Records shown:
= = = =

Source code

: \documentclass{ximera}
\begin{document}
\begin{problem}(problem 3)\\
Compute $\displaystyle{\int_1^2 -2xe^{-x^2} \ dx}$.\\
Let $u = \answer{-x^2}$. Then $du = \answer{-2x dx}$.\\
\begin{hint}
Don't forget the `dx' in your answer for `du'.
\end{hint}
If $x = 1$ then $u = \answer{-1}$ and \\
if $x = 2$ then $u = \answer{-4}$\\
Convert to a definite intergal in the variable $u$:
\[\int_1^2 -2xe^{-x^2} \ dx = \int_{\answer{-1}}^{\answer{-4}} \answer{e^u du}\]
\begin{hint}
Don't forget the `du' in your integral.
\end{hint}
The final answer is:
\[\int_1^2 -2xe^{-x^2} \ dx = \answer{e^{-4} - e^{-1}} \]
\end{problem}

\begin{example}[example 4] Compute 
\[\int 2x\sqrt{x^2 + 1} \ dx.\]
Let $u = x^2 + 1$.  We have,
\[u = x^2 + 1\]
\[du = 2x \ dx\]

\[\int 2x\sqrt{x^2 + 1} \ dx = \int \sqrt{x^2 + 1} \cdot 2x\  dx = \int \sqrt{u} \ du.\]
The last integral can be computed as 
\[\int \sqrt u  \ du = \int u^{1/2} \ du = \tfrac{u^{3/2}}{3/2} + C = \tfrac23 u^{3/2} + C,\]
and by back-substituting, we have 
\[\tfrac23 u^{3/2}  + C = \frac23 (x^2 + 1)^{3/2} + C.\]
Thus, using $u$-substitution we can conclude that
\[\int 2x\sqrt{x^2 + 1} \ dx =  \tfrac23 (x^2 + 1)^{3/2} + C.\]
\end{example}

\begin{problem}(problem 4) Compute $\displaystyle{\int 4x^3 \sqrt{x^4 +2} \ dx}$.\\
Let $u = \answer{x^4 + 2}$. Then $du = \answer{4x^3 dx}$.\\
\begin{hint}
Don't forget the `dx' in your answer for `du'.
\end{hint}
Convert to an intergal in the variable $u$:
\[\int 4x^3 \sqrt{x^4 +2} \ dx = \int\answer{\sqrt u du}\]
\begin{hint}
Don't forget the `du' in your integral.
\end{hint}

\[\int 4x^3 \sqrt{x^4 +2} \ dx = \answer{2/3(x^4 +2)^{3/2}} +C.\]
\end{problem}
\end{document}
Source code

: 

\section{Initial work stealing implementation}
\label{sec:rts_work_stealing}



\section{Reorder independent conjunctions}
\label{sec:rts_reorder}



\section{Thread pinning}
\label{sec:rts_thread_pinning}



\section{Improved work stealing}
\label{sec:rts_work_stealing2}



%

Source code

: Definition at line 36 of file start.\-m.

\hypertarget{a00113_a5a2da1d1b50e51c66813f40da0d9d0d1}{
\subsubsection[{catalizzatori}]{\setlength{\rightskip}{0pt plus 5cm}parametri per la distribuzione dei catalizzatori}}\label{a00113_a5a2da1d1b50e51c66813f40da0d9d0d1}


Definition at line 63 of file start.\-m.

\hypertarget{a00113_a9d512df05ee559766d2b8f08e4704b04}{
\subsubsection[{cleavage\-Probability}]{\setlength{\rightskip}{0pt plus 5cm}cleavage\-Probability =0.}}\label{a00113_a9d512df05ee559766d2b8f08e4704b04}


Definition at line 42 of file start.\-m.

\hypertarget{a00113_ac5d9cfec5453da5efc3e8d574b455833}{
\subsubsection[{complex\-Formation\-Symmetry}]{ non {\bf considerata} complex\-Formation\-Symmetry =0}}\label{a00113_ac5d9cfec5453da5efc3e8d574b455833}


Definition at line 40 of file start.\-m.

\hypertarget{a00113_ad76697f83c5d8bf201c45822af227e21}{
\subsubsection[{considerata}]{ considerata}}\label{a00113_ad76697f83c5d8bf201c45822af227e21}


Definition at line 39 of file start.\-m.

= = = =

How to complete this task:
Your answer should be a single number: the count of lines in the listing that contain the word "variable".

Finished exercise:
2